More people these days seem to follow the adage that “abs are made in the kitchen”; yet others still seems to have hope that doing more ab exercises like crunches or planks will help cut out some of that abdominal fat.

Photo credit: Rance Costa on Flickr.
Photo credit: Rance Costa on Flickr.

Researchers at the University of Southern Illinois put it to the test, with a recent research study to determine the effect of abdominal exercise on reducing abdominal fat.

Survey said…

The research study results were published in the September 2011 edition of the Journal of Strength and Conditioning Research. Twenty-four “healthy sedentary” (really?) participants were selected and split into an activity group (AG) and a control group (CG). The activity group behaved as normal but were asked to perform a 5 minute warmup plus 10 minutes of abdominal exercises 5 times per week for 6 weeks. The exercises were 2 sets of 10 each of bent-knee sit-ups, lateral trunk flexion, leg lifts, oblique crunches, stability ball crunches, stability ball twists, and abdominal crunches. The control group did no prescribed exercise, and just behaved as normal. Measures of body fat (using DXA), body mass, BMI, and waist circumference were taken before and after the 6 week period. “No differences existed between the groups at baseline testing”.1

AT the end of the 6 week period, “There was no significant effect of abdominal exercises on body weight, body fat percentage, android fat percentage, android fat, abdominal circumference, abdominal skinfold and suprailiac skinfold measurements.1

Now the activity group did see some benefit of their exercise: their abdominal muscle endurance increased.

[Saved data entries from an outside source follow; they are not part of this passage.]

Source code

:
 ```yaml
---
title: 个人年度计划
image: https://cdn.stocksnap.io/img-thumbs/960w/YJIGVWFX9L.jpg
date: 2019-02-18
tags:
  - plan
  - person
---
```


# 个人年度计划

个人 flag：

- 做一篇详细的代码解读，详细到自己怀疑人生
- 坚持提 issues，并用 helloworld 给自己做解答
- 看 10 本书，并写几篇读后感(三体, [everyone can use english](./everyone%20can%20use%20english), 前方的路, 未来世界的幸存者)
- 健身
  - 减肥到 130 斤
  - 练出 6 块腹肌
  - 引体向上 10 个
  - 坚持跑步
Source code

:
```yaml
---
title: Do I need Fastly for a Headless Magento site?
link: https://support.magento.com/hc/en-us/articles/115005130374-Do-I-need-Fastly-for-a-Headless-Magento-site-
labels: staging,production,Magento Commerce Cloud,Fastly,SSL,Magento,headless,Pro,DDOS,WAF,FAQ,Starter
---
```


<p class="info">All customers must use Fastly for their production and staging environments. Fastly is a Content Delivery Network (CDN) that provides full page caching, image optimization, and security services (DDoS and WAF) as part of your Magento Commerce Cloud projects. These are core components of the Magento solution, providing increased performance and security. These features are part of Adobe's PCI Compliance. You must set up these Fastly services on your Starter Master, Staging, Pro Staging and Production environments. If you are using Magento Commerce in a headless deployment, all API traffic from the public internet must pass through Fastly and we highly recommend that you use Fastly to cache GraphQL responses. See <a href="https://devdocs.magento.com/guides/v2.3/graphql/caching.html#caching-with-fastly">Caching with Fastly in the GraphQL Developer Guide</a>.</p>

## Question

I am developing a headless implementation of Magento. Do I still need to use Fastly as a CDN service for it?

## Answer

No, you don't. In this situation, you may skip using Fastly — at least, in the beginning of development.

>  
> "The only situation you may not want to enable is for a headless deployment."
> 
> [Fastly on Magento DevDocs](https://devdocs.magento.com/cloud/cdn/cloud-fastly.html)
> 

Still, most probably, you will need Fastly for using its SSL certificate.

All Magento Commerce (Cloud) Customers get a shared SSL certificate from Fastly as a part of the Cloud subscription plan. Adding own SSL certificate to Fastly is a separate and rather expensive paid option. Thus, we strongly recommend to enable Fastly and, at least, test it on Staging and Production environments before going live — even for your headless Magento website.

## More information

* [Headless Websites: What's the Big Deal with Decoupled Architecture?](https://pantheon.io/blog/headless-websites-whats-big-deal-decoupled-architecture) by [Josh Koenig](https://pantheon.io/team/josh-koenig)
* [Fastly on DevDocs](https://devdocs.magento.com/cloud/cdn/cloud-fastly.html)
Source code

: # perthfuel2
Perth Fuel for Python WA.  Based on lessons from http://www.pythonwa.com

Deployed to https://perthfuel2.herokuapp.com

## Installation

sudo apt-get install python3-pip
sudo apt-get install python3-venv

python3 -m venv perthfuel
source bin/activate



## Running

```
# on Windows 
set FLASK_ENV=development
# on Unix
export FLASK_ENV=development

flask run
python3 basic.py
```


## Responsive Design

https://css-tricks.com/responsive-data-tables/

Core exercises are of course still a great idea as a strong core is essential for general health, reducing the risk of low back pain, and for sports performance. But it’s not the key to a trim tummy.

Reference:

1. Vispute, Sachin S, Smith, John D, LeCheminant, James D, and Hurley, Kimberly S. The Effect of Abdominal Exercise on Abdominal Fat. J Strength Cond Res 25: 2559-2564.